Records excerpted from a collection:
----

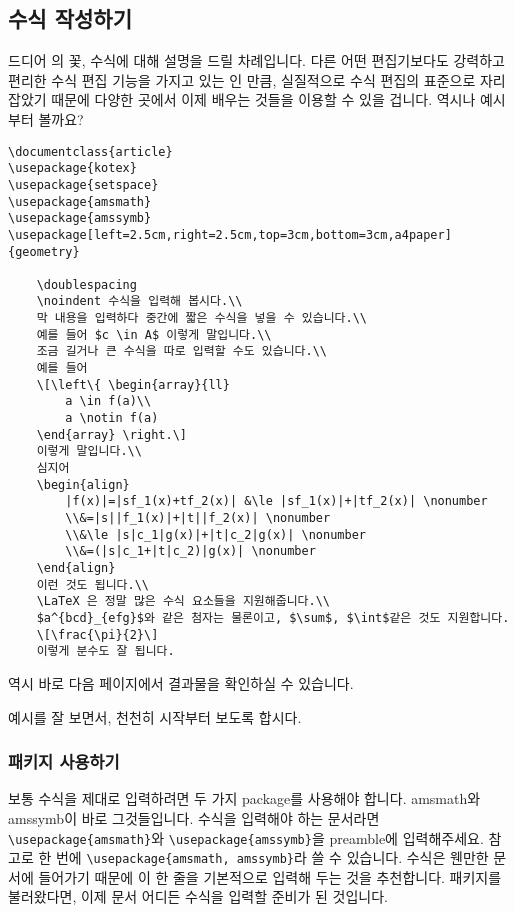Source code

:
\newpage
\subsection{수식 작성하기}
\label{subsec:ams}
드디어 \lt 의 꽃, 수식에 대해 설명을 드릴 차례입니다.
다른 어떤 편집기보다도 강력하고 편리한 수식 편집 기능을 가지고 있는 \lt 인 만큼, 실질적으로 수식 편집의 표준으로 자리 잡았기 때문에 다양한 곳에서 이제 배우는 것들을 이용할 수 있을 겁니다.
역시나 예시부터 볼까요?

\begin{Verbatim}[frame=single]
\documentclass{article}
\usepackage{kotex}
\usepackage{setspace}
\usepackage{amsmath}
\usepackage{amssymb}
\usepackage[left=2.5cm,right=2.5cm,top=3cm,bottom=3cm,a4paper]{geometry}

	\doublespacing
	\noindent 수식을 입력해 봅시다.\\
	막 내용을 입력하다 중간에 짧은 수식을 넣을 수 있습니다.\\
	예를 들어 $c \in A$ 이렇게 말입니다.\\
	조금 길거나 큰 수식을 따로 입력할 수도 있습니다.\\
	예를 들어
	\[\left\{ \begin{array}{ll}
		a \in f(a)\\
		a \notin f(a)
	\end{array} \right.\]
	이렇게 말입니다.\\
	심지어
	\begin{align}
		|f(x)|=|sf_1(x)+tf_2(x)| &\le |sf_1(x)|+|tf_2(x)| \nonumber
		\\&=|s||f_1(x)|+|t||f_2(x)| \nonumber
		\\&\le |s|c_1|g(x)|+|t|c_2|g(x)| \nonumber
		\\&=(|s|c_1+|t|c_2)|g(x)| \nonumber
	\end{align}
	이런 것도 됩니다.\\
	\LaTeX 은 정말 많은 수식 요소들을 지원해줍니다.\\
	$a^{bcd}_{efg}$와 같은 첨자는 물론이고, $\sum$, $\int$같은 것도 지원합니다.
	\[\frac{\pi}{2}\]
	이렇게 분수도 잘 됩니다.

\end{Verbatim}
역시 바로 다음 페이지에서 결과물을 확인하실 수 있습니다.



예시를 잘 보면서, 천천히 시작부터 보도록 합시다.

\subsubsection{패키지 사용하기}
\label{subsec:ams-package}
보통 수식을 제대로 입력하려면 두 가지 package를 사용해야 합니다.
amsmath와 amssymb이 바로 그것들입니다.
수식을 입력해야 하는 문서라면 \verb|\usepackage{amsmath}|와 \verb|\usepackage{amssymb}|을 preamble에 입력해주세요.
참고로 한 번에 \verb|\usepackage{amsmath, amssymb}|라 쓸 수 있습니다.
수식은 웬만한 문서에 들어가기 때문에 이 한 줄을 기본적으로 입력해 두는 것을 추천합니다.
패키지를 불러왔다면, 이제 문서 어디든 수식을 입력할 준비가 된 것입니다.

----

Task instructions:
Each line of the data that holds "left" should be copied.

Written answer:
\usepackage[left=2.5cm,right=2.5cm,top=3cm,bottom=3cm,a4paper]{geometry}
	\[\left\{ \begin{array}{ll}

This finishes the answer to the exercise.